From James Taranto at The Wall Street Journal,  What Went Wrong With Human Rights, an interview with Aaron Rhodes:

That error is the conflation of “natural law” with “positive law.” Mr. Rhodes explains the difference: “Natural law is a kind of constraint on positive law.” Think of America’s Bill of Rights, whose opening clause is “Congress shall make no law.” The idea is “that laws have to answer to a higher law,” he says. “This is a vision of law that is very deeply embedded in Western civilization,” finding premodern expression in the ideas of the Greek Stoics and the Roman statesman Cicero, as well as in biblical canon law. Natural law is universal—or at least claims to be.

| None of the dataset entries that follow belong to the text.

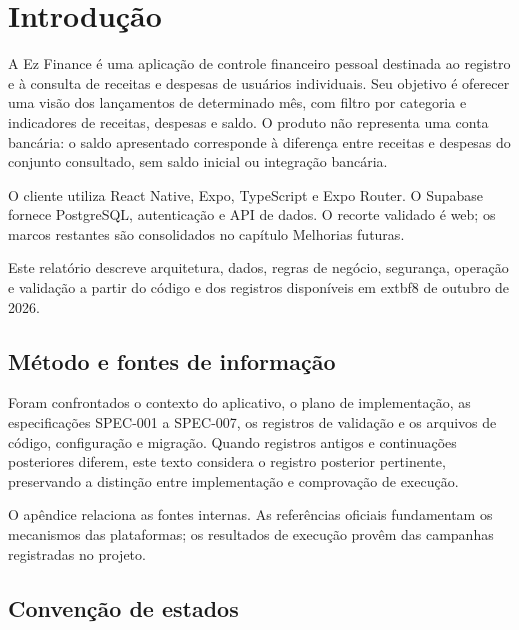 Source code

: \documentclass[
    12pt,
    oneside,
    a4paper,
    brazil
]{abntex2}
\begin{document}
\tableofcontents*
\cleardoublepage

\textual

\chapter{Introdução}

A Ez Finance é uma aplicação de controle financeiro pessoal destinada ao registro e à consulta de receitas e despesas de usuários individuais. Seu objetivo é oferecer uma visão dos lançamentos de determinado mês, com filtro por categoria e indicadores de receitas, despesas e saldo. O produto não representa uma conta bancária: o saldo apresentado corresponde à diferença entre receitas e despesas do conjunto consultado, sem saldo inicial ou integração bancária.

O cliente utiliza React Native, Expo, TypeScript e Expo Router. O Supabase fornece PostgreSQL, autenticação e API de dados. O recorte validado é web; os marcos restantes são consolidados no capítulo Melhorias futuras.

Este relatório descreve arquitetura, dados, regras de negócio, segurança, operação e validação a partir do código e dos registros disponíveis em 	extbf{8 de outubro de 2026}.

\section{Método e fontes de informação}

Foram confrontados o contexto do aplicativo, o plano de implementação, as especificações SPEC-001 a SPEC-007, os registros de validação e os arquivos de código, configuração e migração. Quando registros antigos e continuações posteriores diferem, este texto considera o registro posterior pertinente, preservando a distinção entre implementação e comprovação de execução.

O apêndice relaciona as fontes internas. As referências oficiais fundamentam os mecanismos das plataformas; os resultados de execução provêm das campanhas registradas no projeto.

\section{Convenção de estados}
\end{document}
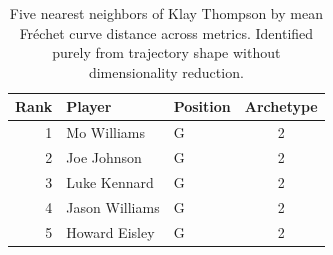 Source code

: \begin{table}[htbp]
  \centering\small
  \begin{tabular}{rllc}
    \toprule
    Rank & Player & Position & Archetype \\
    \midrule
    1 & Mo Williams & G & 2 \\
    2 & Joe Johnson & G & 2 \\
    3 & Luke Kennard & G & 2 \\
    4 & Jason Williams & G & 2 \\
    5 & Howard Eisley & G & 2 \\
    \bottomrule
  \end{tabular}
  \caption{Five nearest neighbors of Klay Thompson by mean Fr\'{e}chet curve distance across metrics. Identified purely from trajectory shape without dimensionality reduction.}
  \label{tab:Klay_Thompson_frechet_curve_neighbors}
\end{table}

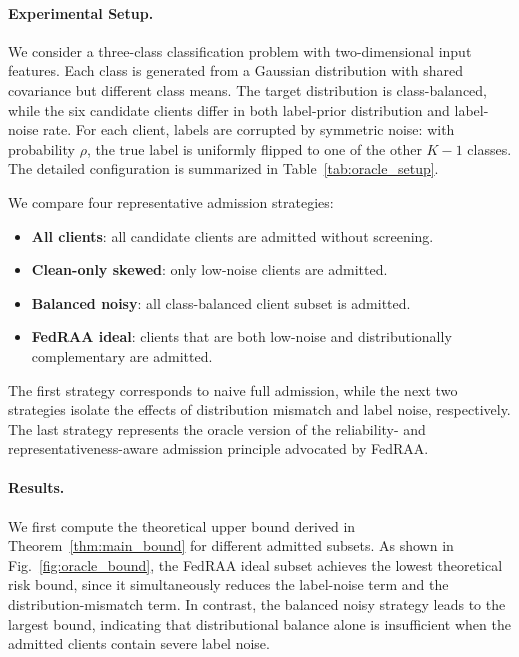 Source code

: \documentclass[conference]{IEEEtran}
\theoremstyle{definition}
\theoremstyle{remark}
\begin{document}
\paragraph{Experimental Setup.}
We consider a three-class classification problem with two-dimensional input features. 
Each class is generated from a Gaussian distribution with shared covariance but different class means. 
The target distribution is class-balanced, while the six candidate clients differ in both label-prior distribution and label-noise rate. 
For each client, labels are corrupted by symmetric noise: with probability $\rho$, the true label is uniformly flipped to one of the other $K-1$ classes. 
The detailed configuration is summarized in Table~\ref{tab:oracle_setup}.

We compare four representative admission strategies:
\begin{itemize}
    \item \textbf{All clients}: all candidate clients are admitted without screening.
    \item \textbf{Clean-only skewed}: only low-noise clients are admitted.
    \item \textbf{Balanced noisy}: all class-balanced client subset is admitted.
    \item \textbf{FedRAA ideal}: clients that are both low-noise and distributionally complementary are admitted.
\end{itemize}
The first strategy corresponds to naive full admission, while the next two strategies isolate the effects of distribution mismatch and label noise, respectively. 
The last strategy represents the oracle version of the reliability- and representativeness-aware admission principle advocated by FedRAA.

\paragraph{Results.}
We first compute the theoretical upper bound derived in Theorem~\ref{thm:main_bound} for different admitted subsets. 
As shown in Fig.~\ref{fig:oracle_bound}, the FedRAA ideal subset achieves the lowest theoretical risk bound, since it simultaneously reduces the label-noise term and the distribution-mismatch term.
In contrast, the balanced noisy strategy leads to the largest bound, indicating that distributional balance alone is insufficient when the admitted clients contain severe label noise.
\end{document}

“Positive law,” Mr. Rhodes continues, “is the law of states and governments.” A statute like the Social Security Act of 1935 creates “positive rights”—government-conferred benefits to which citizens have a legal entitlement. Positive law is particular to a nation or other polity: “I live in Germany,” says Mr. Rhodes, a native of upstate New York whom I met during his U.S. book tour. “I enjoy a lot of economic and social rights there, but they reflect the political values of that community.” The Germans are “keen on being a moral society, where the state helps people. They’re statist. This is their mentality, but I don’t think it’s the same mentality here.”

Not everyone, however, accepts the idea of natural law. Adherents to the doctrine of legal positivism assert, in Mr. Rhodes’s words, “that all law is positive law, and the rest of it is just an illusion.” In this view, there is no difference in kind between, say, the right to free speech and the right to collect a Social Security check. Neither right is intrinsic to human nature, and both are bestowed by government.

HKO

This is a bit of political philosophy that is counter intuitive and hard for many to grasp. Government that seeks to protect rights rather than grant rights encourages human flourishing and freedom and ultimately the economic growth to fund greater social programs.

Material rights to products and  service that must be provided and paid for by others is inevitably oppressive and usually counterproductive.  The secret to Hong Kong’s miraculous growth was the priority of economic growth over social spending. The economic growth provided the means for greater social spending. Over time if you give priority to growth over social spending you will end up with more of both, and a healthier and more sustainable economy. Wealth production must precede wealth redistribution. Pursuing equality of outcome without assuring equality of opportunity is the road to stagnation.

Ignoring the reality of math often by calling expenses investments is foolish. In business an investment gives you title to the return.  Political “investments” do not, no matter how morally or socially justified.  A business investment has identifiable and measurable returns, political investments do not.